Lankov On Post-Reunification Revisionism In North Korea

» by in: North Korea

Andrei Lankov has an article posted in the Asia Times that outlines how after the fall of the Kim Jong-il regime that a revisionist history of the regime may eventually develop. Like with just about anything written by Dr. Lankov this is a must read. Here is an excerpt from the article:

We cannot know the future, but currently it seems that the eventual unification of Korea under the Seoul regime is the only possible long-term outcome of the Korean crisis. But once the Kim family regime is gone, the 25 million human beings who lived under their rule will have to make something of their sad and terrifying experiences. Frankly speaking, the entire era was a massive waste of time, resources and lives, but can the average North Korean person accept and admit this? Some people, no doubt, will come to such painful conclusions, but many more will probably not.

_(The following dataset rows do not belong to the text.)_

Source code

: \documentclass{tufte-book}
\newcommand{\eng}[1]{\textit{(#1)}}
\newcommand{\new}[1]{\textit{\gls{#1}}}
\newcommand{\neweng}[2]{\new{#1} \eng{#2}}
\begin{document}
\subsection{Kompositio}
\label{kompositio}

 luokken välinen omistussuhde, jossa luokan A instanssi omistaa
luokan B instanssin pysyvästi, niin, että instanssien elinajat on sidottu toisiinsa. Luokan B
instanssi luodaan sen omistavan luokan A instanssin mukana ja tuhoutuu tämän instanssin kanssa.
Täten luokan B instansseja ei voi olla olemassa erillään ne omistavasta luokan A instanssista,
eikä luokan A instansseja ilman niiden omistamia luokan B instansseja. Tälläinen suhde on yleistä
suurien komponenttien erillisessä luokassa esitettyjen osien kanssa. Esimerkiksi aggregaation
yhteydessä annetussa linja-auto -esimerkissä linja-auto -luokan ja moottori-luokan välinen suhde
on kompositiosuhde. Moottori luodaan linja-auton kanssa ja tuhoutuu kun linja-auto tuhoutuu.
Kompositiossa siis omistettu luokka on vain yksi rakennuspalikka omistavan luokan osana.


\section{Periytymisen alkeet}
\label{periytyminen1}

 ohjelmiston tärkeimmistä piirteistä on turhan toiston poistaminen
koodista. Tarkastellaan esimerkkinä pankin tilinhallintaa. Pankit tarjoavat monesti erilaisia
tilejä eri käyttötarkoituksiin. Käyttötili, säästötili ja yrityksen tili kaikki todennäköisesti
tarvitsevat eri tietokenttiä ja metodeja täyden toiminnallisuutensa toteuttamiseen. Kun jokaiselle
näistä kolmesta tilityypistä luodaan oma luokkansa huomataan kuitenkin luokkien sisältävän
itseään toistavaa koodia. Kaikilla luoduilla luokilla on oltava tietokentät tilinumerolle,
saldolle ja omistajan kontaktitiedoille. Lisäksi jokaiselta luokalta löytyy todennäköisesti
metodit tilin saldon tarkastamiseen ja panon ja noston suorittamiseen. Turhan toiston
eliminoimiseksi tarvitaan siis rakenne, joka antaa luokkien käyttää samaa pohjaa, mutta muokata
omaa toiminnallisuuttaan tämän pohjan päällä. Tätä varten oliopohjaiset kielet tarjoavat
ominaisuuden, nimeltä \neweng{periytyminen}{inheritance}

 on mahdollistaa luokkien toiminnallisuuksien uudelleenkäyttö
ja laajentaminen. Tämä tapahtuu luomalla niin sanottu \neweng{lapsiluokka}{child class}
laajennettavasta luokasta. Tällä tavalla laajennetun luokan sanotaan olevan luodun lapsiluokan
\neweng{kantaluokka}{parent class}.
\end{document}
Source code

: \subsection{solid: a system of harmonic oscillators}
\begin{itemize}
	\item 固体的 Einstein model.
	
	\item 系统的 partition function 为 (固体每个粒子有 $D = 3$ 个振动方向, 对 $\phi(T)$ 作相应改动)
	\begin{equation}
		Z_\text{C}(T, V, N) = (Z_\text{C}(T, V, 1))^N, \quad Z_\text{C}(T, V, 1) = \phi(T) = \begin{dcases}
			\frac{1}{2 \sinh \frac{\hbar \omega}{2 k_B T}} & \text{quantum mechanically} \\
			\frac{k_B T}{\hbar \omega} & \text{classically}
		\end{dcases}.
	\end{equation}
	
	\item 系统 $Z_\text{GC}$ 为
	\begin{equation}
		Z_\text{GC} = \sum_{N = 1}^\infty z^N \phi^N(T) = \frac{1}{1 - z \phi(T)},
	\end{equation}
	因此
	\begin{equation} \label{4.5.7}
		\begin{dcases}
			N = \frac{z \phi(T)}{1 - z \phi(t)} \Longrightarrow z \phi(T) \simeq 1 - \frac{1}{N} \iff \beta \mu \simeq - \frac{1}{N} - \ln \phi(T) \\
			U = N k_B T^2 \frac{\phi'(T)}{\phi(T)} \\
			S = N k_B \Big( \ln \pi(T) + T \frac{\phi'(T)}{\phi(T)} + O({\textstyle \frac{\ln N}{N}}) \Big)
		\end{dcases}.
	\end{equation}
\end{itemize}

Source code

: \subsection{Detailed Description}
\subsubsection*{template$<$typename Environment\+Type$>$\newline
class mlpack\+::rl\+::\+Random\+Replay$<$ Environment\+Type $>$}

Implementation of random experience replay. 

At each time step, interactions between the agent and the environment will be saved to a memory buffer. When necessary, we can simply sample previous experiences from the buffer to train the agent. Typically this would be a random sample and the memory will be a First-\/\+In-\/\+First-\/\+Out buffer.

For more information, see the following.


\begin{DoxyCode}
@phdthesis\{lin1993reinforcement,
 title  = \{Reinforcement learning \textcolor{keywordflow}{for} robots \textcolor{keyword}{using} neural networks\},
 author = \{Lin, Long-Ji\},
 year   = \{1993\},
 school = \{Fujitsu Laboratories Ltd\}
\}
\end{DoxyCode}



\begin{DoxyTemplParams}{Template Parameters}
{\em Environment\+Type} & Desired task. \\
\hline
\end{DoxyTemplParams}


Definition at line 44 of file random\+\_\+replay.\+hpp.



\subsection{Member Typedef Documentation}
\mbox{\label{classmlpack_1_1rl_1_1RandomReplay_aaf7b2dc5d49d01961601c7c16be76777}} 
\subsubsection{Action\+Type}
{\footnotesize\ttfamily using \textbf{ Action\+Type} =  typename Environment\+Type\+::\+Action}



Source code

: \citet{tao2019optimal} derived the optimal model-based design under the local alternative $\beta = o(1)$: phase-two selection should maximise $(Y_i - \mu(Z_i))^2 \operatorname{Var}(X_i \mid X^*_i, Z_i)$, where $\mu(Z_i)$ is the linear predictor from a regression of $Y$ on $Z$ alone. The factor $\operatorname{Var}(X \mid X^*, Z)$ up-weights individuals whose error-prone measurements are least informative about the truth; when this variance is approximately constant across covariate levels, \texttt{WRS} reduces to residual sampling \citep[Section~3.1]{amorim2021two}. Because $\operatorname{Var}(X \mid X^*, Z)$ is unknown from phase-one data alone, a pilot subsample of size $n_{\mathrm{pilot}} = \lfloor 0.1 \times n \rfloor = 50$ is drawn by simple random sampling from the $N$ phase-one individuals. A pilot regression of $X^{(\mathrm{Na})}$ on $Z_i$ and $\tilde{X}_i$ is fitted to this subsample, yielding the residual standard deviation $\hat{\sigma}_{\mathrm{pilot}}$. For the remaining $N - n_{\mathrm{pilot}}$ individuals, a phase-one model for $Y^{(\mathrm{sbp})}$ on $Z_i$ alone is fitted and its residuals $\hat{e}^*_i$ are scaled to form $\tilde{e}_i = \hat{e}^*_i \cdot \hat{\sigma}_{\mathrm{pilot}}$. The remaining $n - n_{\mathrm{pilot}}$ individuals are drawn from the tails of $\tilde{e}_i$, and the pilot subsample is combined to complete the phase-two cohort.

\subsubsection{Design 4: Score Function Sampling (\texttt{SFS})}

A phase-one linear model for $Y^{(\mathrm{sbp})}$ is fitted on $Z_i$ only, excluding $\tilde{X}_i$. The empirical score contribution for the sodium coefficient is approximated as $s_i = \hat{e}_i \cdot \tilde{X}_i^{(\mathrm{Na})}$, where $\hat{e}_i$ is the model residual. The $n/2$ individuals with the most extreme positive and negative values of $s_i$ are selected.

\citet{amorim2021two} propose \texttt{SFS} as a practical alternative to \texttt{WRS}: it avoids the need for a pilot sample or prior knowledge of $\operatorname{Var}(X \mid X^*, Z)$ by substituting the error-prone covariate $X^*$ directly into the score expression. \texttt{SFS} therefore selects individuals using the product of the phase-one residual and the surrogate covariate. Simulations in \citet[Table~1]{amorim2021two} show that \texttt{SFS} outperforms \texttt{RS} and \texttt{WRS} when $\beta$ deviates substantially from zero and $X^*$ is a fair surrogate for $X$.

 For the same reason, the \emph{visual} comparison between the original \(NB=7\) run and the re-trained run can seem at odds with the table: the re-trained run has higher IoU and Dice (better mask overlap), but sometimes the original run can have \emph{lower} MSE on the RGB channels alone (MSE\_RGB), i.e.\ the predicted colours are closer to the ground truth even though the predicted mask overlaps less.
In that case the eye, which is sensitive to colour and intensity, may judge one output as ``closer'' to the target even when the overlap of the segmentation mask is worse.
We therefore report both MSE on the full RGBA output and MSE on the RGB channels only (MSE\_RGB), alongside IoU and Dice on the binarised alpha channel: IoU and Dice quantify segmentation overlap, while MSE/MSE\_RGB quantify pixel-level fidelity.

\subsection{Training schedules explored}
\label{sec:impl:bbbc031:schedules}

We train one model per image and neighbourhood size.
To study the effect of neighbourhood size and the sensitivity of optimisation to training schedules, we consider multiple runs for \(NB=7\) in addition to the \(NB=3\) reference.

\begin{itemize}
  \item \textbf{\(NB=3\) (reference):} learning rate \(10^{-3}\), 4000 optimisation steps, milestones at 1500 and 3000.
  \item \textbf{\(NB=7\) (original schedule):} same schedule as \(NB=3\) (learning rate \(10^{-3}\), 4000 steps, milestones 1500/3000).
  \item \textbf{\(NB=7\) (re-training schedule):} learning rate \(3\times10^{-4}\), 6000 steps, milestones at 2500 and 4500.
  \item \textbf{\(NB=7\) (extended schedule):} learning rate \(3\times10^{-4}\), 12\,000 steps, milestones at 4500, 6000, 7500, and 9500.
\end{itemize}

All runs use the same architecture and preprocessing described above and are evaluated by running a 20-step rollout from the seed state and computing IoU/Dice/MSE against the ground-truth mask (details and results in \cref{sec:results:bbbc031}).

There will be no shortage of people who are bound to lose out from unification and/or regime change in North Korea. The Kim family has produced a small army of professional indoctrinators and overseers. Many a well-educated North Korean has made a decent (that is by North Korean standards) living by lecturing his/her compatriots about the finer points of the Juche (self-reliance) doctrine or the heroic deeds of the Kim family. Many others have been employed to enforce the manifold regulations and rules. Under the new system, these people will instantly find out that their arcane skills will be of little use. They are bound to feel unhappy about the new world and they are also bound to search for ways to justify and embellish their past. 

The social and material difficulties of these people can be trivialized by describing them as “willing collaborators of a brutal regime” (as if informed career choice would have been possible in their youth). However, in the post-unification Korea there are social groups whose problems cannot be dismissed so easily. 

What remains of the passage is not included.